SOURCE INFORMATION:
↓↓↓

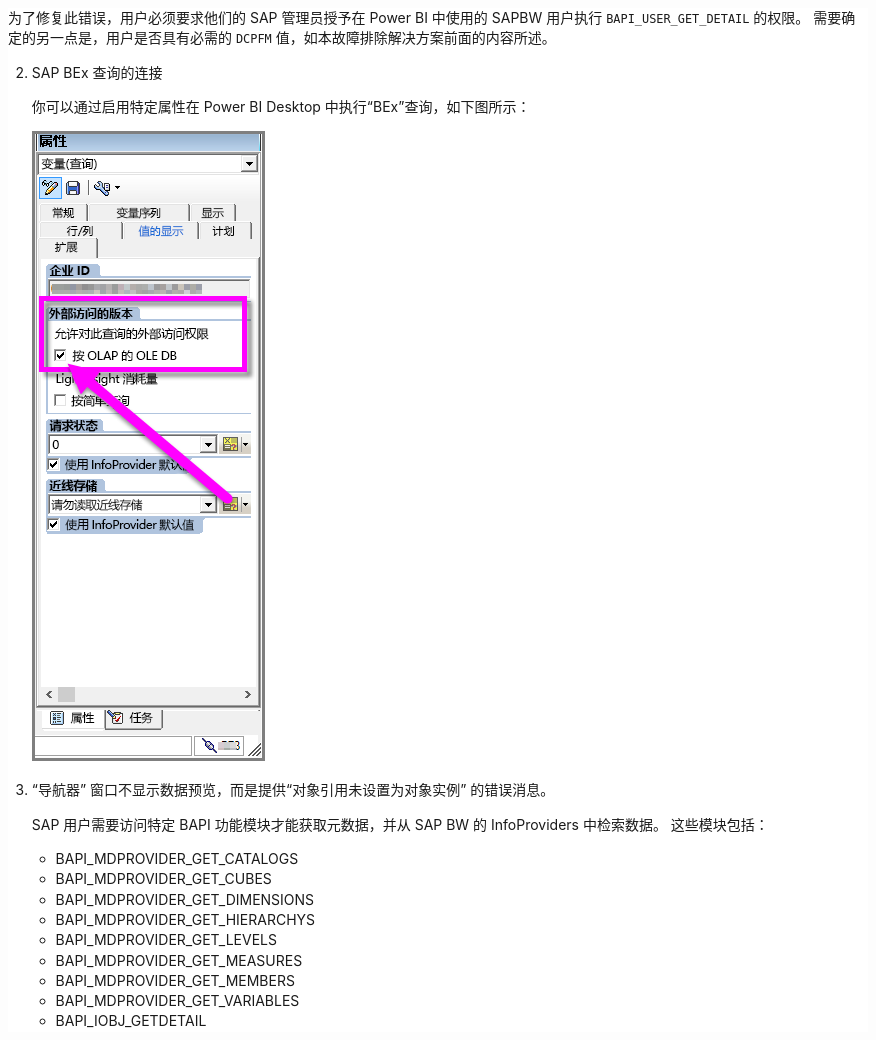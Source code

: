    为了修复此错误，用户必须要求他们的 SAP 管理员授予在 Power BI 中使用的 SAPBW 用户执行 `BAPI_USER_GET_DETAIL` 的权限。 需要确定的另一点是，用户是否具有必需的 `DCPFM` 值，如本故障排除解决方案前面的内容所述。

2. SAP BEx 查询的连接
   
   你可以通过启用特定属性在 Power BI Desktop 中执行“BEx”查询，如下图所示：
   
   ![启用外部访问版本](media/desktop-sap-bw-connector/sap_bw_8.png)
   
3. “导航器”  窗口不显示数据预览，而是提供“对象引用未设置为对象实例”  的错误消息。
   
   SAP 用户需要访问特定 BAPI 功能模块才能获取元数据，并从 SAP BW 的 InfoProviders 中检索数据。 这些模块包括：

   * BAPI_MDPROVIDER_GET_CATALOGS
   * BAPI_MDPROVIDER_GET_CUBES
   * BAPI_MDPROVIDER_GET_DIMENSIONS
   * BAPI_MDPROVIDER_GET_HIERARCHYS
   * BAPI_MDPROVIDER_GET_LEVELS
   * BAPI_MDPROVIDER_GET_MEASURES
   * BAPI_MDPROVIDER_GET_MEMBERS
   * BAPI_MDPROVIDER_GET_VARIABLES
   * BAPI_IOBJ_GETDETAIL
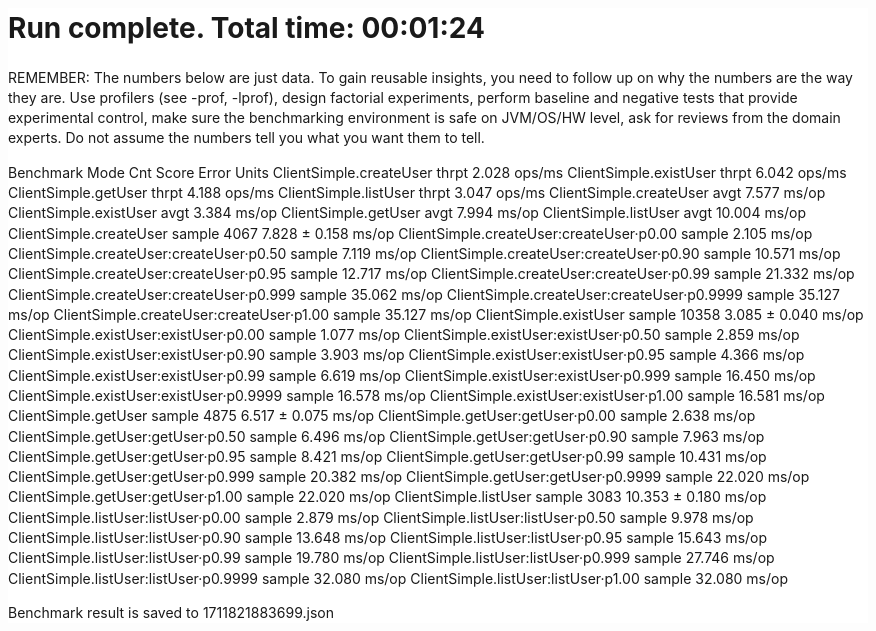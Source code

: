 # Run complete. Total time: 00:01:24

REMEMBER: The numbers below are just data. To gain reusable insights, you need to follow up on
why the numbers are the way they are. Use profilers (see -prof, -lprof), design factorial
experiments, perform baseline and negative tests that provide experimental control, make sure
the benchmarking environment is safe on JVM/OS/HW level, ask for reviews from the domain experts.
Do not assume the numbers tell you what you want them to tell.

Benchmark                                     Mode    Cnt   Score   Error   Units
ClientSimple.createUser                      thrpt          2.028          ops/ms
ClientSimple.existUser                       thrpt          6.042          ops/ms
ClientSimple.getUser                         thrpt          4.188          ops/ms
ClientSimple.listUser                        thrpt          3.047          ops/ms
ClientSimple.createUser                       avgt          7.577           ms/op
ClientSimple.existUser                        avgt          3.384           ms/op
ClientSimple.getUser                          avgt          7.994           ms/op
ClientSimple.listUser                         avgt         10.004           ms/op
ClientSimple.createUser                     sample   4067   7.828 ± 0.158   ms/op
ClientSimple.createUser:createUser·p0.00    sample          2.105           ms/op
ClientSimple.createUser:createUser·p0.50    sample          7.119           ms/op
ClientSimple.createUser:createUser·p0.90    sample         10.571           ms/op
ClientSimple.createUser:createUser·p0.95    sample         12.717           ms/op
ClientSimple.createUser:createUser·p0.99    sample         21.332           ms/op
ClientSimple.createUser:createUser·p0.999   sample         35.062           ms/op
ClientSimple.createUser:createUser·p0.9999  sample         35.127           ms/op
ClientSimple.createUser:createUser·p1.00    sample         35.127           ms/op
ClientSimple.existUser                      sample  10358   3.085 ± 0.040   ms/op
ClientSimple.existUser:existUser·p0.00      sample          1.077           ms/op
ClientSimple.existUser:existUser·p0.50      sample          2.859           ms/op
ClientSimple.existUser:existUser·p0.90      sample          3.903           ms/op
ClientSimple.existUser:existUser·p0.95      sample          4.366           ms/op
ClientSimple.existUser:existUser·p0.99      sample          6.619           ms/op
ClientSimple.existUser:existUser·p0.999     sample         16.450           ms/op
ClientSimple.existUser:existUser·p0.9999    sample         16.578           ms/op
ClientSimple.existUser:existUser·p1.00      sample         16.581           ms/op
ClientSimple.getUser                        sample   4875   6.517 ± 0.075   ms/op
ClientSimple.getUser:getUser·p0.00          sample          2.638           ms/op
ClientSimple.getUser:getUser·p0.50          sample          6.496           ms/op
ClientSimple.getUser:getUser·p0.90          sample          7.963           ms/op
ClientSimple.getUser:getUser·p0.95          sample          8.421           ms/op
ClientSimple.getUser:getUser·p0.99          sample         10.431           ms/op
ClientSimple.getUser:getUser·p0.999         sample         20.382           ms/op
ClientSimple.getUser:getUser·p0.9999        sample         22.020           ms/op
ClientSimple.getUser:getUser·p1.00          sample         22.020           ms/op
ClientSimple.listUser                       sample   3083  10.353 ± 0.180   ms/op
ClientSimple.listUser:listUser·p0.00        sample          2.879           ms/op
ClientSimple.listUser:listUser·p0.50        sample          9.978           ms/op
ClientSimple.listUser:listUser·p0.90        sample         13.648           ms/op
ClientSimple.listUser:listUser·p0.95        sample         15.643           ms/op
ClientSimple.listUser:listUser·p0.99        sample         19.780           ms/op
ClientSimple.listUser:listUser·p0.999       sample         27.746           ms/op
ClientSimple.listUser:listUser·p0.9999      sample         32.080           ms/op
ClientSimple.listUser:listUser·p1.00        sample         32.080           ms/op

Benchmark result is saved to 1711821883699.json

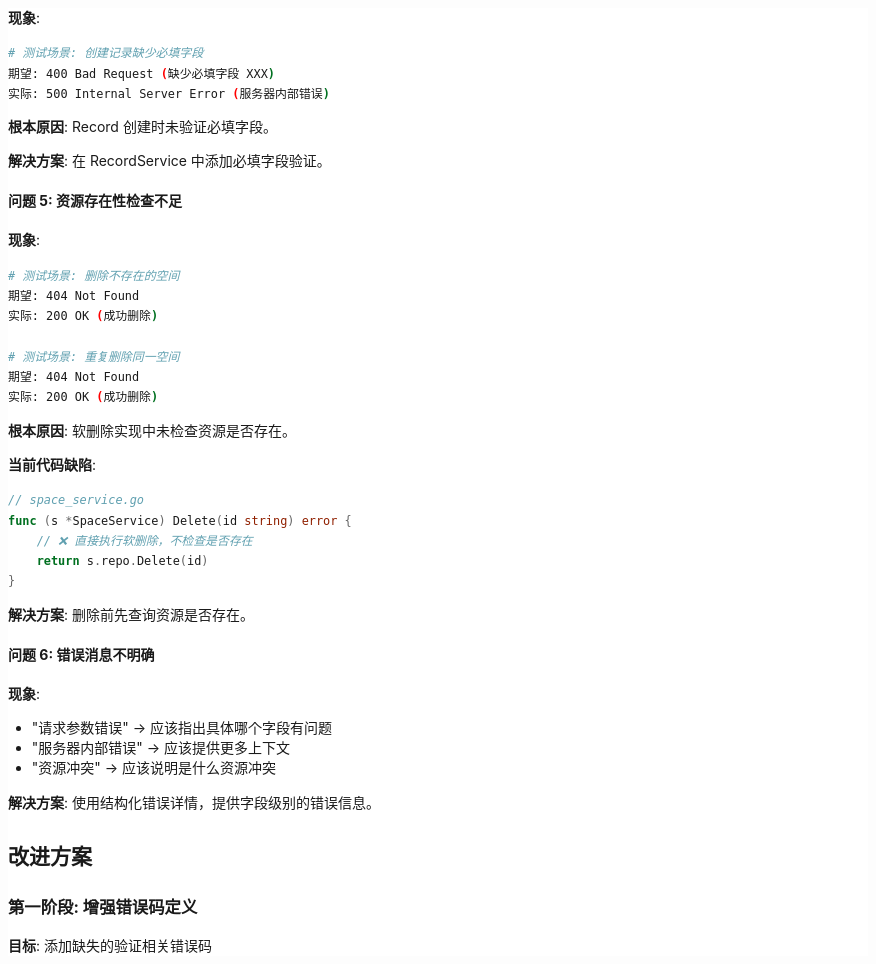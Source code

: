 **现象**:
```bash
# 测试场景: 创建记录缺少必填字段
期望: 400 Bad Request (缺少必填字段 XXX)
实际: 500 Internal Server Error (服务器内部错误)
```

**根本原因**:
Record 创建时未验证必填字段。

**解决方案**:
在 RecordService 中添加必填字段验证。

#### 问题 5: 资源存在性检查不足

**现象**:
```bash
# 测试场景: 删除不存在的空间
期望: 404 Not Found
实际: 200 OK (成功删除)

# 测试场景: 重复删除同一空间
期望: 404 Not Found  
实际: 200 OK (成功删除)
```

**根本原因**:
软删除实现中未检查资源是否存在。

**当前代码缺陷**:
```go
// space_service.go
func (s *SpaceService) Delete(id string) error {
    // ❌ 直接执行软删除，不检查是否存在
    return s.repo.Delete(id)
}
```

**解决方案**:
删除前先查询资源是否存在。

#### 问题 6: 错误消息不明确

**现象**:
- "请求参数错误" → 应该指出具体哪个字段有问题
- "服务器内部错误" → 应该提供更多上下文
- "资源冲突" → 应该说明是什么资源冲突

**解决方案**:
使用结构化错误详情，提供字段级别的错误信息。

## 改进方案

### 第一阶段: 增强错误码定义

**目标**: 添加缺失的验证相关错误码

↑↑↑

Reproduce exactly the lines of the entries above from the first through the line with "你可以通过启用特定属性在 Power BI", both included; pictures should not be reproduced.

THE ANSWER:
Source code

:    为了修复此错误，用户必须要求他们的 SAP 管理员授予在 Power BI 中使用的 SAPBW 用户执行 `BAPI_USER_GET_DETAIL` 的权限。 需要确定的另一点是，用户是否具有必需的 `DCPFM` 值，如本故障排除解决方案前面的内容所述。

2. SAP BEx 查询的连接
   
   你可以通过启用特定属性在 Power BI Desktop 中执行“BEx”查询，如下图所示：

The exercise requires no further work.